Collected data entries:
________

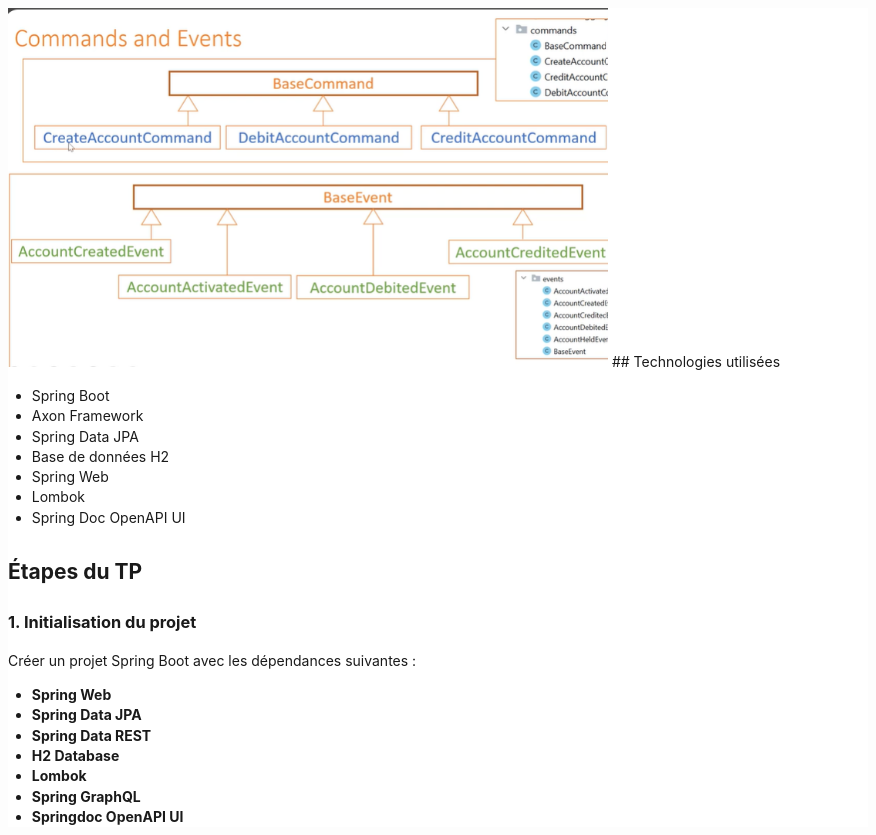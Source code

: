 <img src="images/2.png" width="600px">
## Technologies utilisées

- Spring Boot
- Axon Framework
- Spring Data JPA
- Base de données H2
- Spring Web
- Lombok
- Spring Doc OpenAPI UI

## Étapes du TP

### 1. Initialisation du projet

Créer un projet Spring Boot avec les dépendances suivantes :
- **Spring Web**
- **Spring Data JPA**
- **Spring Data REST**
- **H2 Database**
- **Lombok**
- **Spring GraphQL**
- **Springdoc OpenAPI UI**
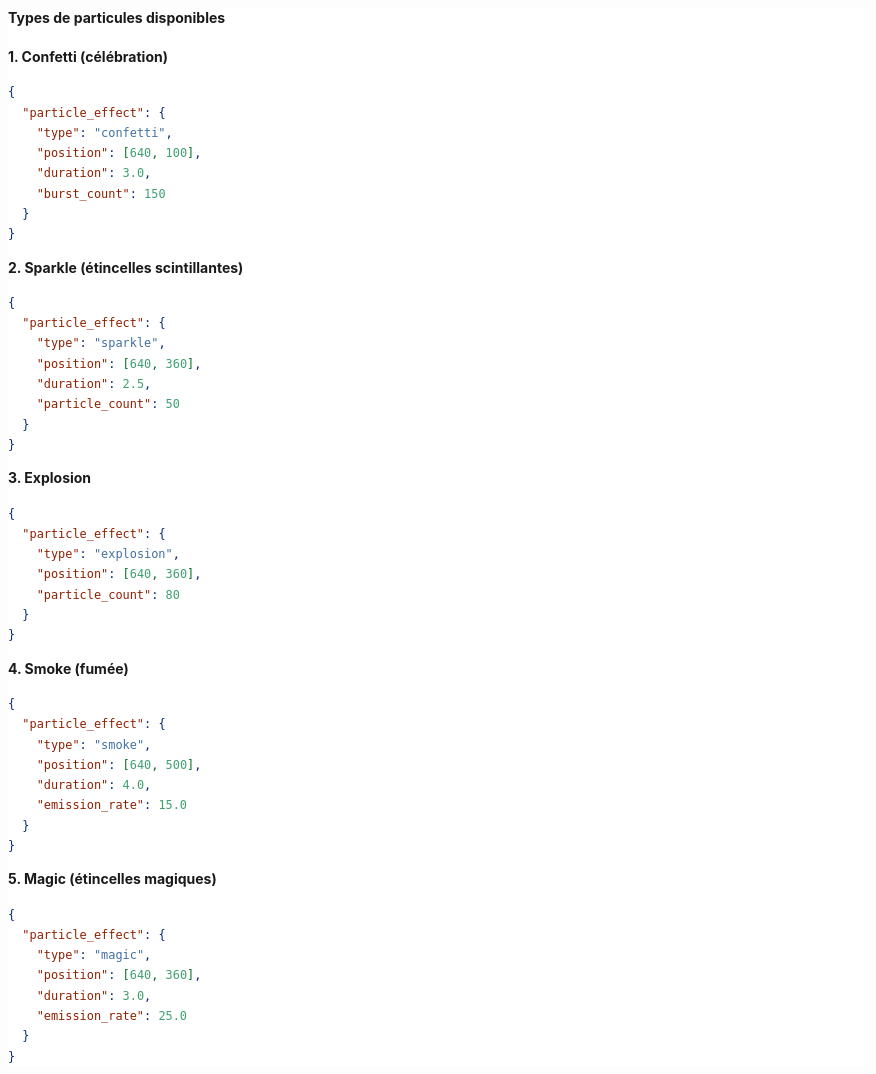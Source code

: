 #### Types de particules disponibles

**1. Confetti (célébration)**

```json
{
  "particle_effect": {
    "type": "confetti",
    "position": [640, 100],
    "duration": 3.0,
    "burst_count": 150
  }
}
```

**2. Sparkle (étincelles scintillantes)**

```json
{
  "particle_effect": {
    "type": "sparkle",
    "position": [640, 360],
    "duration": 2.5,
    "particle_count": 50
  }
}
```

**3. Explosion**

```json
{
  "particle_effect": {
    "type": "explosion",
    "position": [640, 360],
    "particle_count": 80
  }
}
```

**4. Smoke (fumée)**

```json
{
  "particle_effect": {
    "type": "smoke",
    "position": [640, 500],
    "duration": 4.0,
    "emission_rate": 15.0
  }
}
```

**5. Magic (étincelles magiques)**

```json
{
  "particle_effect": {
    "type": "magic",
    "position": [640, 360],
    "duration": 3.0,
    "emission_rate": 25.0
  }
}
```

________

**TASK ITEM**
Only the lines containing "projet" are needed; copy each of them from the data.

**RESULT OF THIS TASK**
### 1. Initialisation du projet
Créer un projet Spring Boot avec les dépendances suivantes :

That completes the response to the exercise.